(Records from a collection)
*** Begin section ***
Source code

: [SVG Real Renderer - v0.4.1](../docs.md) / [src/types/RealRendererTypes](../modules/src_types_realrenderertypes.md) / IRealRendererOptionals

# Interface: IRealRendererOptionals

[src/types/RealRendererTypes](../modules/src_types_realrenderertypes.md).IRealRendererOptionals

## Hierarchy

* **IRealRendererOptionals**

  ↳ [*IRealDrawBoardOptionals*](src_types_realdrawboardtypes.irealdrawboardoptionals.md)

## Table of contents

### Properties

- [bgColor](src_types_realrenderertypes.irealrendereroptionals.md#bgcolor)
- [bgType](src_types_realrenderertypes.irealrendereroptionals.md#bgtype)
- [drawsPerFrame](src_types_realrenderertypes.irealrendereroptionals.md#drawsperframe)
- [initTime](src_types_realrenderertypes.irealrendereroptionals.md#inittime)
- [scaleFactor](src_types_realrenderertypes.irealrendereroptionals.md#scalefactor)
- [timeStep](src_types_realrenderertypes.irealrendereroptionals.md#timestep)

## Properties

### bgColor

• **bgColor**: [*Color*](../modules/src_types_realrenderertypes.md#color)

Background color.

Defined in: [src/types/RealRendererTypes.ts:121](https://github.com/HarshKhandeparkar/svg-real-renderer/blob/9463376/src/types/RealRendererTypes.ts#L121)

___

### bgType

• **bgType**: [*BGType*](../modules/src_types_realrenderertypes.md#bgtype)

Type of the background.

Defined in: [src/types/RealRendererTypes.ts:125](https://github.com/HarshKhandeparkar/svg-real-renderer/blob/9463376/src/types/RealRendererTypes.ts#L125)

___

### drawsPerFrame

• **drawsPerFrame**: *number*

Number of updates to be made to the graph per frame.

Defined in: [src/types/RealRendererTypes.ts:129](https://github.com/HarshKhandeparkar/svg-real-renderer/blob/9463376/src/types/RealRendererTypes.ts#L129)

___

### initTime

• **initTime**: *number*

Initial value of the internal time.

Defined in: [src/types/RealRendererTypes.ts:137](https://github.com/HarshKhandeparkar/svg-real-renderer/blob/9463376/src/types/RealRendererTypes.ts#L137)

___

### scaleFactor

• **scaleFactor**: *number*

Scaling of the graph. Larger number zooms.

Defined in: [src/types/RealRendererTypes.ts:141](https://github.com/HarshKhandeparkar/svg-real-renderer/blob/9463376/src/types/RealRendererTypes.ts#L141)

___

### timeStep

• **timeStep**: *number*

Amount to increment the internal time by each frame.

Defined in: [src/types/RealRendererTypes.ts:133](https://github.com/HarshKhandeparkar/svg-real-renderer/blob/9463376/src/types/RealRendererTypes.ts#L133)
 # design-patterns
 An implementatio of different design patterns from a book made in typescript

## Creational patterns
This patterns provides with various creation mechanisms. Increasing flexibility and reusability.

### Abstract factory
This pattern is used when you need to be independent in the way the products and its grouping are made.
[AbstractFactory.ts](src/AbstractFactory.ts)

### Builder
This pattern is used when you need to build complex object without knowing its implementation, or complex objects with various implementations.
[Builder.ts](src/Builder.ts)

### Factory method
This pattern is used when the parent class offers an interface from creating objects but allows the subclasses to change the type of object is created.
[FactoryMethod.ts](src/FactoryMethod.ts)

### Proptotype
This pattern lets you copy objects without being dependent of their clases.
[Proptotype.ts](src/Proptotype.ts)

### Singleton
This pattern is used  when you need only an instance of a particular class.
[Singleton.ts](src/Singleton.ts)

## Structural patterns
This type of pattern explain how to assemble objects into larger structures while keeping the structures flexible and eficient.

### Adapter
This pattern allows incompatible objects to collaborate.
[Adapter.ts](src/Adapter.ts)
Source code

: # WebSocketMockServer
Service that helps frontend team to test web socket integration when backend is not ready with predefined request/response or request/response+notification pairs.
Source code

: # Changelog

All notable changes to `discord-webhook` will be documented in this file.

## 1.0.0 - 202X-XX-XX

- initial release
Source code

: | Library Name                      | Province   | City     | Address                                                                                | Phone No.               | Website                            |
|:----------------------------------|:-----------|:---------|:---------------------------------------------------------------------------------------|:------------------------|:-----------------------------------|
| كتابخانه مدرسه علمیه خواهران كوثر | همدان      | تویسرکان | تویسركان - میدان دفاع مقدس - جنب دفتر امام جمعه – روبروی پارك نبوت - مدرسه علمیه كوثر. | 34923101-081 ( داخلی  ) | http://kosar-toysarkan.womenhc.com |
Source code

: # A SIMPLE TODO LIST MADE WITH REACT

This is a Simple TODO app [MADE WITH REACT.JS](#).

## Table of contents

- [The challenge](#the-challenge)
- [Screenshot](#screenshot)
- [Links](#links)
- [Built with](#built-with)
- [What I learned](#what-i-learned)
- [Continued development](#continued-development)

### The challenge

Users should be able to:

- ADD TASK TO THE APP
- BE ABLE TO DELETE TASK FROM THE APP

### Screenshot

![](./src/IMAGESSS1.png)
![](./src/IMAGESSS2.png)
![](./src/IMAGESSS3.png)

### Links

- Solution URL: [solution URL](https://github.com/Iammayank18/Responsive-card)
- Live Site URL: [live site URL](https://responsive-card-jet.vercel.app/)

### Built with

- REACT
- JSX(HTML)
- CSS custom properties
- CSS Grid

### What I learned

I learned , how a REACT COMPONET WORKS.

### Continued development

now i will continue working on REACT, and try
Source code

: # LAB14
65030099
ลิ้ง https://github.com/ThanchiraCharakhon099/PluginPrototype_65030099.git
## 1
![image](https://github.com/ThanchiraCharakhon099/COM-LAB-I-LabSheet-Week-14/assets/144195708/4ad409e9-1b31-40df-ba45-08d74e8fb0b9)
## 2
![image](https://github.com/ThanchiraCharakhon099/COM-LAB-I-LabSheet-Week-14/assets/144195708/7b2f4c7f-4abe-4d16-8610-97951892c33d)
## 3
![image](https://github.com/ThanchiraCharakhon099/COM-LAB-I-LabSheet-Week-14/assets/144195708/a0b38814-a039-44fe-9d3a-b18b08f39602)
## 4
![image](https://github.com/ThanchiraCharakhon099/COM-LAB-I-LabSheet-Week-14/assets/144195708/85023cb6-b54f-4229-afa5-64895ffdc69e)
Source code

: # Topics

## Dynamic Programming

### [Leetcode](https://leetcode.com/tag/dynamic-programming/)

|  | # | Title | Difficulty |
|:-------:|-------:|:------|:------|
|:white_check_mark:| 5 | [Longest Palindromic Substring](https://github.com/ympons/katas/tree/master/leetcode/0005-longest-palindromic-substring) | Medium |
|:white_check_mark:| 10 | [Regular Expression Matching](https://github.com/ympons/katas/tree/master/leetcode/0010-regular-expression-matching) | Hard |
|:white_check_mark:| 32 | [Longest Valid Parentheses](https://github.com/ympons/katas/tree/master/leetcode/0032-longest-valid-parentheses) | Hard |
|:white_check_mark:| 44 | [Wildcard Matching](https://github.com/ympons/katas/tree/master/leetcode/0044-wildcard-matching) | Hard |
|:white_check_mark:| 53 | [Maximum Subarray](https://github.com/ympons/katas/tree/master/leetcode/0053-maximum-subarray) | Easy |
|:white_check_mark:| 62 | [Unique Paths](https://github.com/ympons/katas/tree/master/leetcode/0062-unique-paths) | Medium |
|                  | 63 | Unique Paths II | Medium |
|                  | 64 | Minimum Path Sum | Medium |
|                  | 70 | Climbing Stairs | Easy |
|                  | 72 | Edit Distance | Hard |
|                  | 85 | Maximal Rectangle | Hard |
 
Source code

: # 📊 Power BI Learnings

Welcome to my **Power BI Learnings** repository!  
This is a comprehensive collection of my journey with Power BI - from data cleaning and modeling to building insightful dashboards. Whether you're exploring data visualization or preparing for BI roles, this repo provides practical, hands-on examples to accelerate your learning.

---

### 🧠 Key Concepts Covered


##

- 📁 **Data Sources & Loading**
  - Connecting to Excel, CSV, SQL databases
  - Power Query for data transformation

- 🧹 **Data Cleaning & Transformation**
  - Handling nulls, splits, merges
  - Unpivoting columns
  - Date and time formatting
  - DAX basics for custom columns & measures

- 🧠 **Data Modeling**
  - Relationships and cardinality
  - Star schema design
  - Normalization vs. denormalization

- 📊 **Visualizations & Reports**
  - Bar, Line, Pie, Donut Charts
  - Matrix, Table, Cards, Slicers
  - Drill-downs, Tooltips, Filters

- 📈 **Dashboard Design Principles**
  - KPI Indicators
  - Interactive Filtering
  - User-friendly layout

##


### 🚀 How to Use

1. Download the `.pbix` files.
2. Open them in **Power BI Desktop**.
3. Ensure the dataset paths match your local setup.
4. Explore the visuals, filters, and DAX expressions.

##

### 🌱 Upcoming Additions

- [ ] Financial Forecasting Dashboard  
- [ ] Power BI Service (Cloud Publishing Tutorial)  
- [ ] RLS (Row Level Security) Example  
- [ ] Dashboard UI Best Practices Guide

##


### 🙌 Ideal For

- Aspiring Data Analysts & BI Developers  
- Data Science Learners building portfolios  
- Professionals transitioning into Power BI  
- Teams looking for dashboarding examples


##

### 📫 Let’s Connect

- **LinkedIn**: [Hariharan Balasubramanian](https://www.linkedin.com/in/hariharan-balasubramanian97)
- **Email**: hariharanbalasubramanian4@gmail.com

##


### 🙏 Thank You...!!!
*** End section ***
» **What you have to do**:
Tell how many lines of the data above contain the word "into", giving the number by itself.

» **The completed task**:
2